# Records for the task
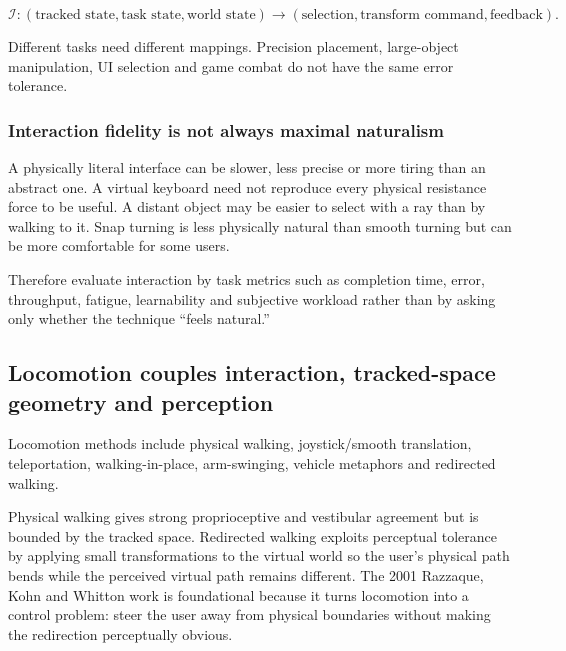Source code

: \[
\mathcal I:
(\text{tracked state},\text{task state},\text{world state})
\rightarrow
(\text{selection},\text{transform command},\text{feedback}).
\]

Different tasks need different mappings. Precision placement, large-object manipulation, UI selection and game combat do not have the same error tolerance.

\subsubsection{Interaction fidelity is not always maximal naturalism}\label{04-visual-computing-ii-ch035-interaction-fidelity-is-not-always-maximal-naturalism}

\hypertarget{04-visual-computing-ii-ch035-interaction-fidelity-is-not-always-maximal-naturalism}{}

A physically literal interface can be slower, less precise or more tiring than an abstract one. A virtual keyboard need not reproduce every physical resistance force to be useful. A distant object may be easier to select with a ray than by walking to it. Snap turning is less physically natural than smooth turning but can be more comfortable for some users.

Therefore evaluate interaction by task metrics such as completion time, error, throughput, fatigue, learnability and subjective workload rather than by asking only whether the technique ``feels natural.''

\subsection{Locomotion couples interaction, tracked-space geometry and perception}\label{04-visual-computing-ii-ch035-locomotion-couples-interaction-tracked-space-geometry-and-perception}

\hypertarget{04-visual-computing-ii-ch035-locomotion-couples-interaction-tracked-space-geometry-and-perception}{}

Locomotion methods include physical walking, joystick/smooth translation, teleportation, walking-in-place, arm-swinging, vehicle metaphors and redirected walking.

Physical walking gives strong proprioceptive and vestibular agreement but is bounded by the tracked space. Redirected walking exploits perceptual tolerance by applying small transformations to the virtual world so the user's physical path bends while the perceived virtual path remains different. The 2001 Razzaque, Kohn and Whitton work is foundational because it turns locomotion into a control problem: steer the user away from physical boundaries without making the redirection perceptually obvious.

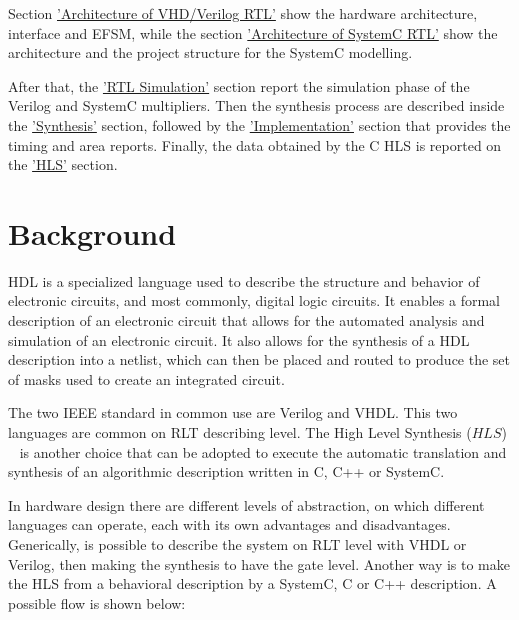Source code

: \documentclass[]{IEEEtran}
\begin{document}
	Section \hyperref[sec:archvhdl]{'Architecture of VHD/Verilog RTL'} show the hardware architecture, interface and EFSM, while the section \hyperref[sec:archsystemc]{'Architecture of SystemC RTL'} show the architecture and the project structure for the SystemC modelling.
	

	After that, the \hyperref[sec:rtlsim]{'RTL Simulation'} section report the simulation phase of the Verilog and SystemC multipliers. Then the synthesis process are described inside the \hyperref[sec:rtlsim]{'Synthesis'} section, followed by the 
	\hyperref[sec:impl]{'Implementation'} section that provides the timing and area reports. Finally, the data obtained by the C HLS is reported on the \hyperref[sec:hls]{'HLS'} section.
	

	\section{Background}
	\label{sec:Background}
	
	HDL is a specialized language used to describe the structure and behavior of electronic circuits, and most commonly, digital logic circuits. It enables a formal description of an electronic circuit that allows for the automated analysis and simulation of an electronic circuit. It also allows for the synthesis of a HDL description into a netlist, which can then be placed and routed to produce the set of masks used to create an integrated circuit. ~\cite{hdlwikipedia}
	
	The two IEEE standard in common use are Verilog and VHDL. This two languages are common on RLT describing level. The High Level Synthesis ($HLS$)  ~\cite{hls} is another choice that can be adopted to execute the automatic translation and synthesis of an algorithmic description written in C, C++ or SystemC.
	
	In hardware design there are different levels of abstraction, on which different languages can operate, each with its own advantages and disadvantages. Generically, is possible to describe the system on RLT level with VHDL or Verilog, then making the synthesis to have the gate level. Another way is to make the HLS from a behavioral description by a SystemC, C or C++ description. A possible flow is shown below:
	
\end{document}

# Requirement
Copy out each line of the data containing the string "fidelity".

# Output for this task
\subsubsection{Interaction fidelity is not always maximal naturalism}\label{04-visual-computing-ii-ch035-interaction-fidelity-is-not-always-maximal-naturalism}
\hypertarget{04-visual-computing-ii-ch035-interaction-fidelity-is-not-always-maximal-naturalism}{}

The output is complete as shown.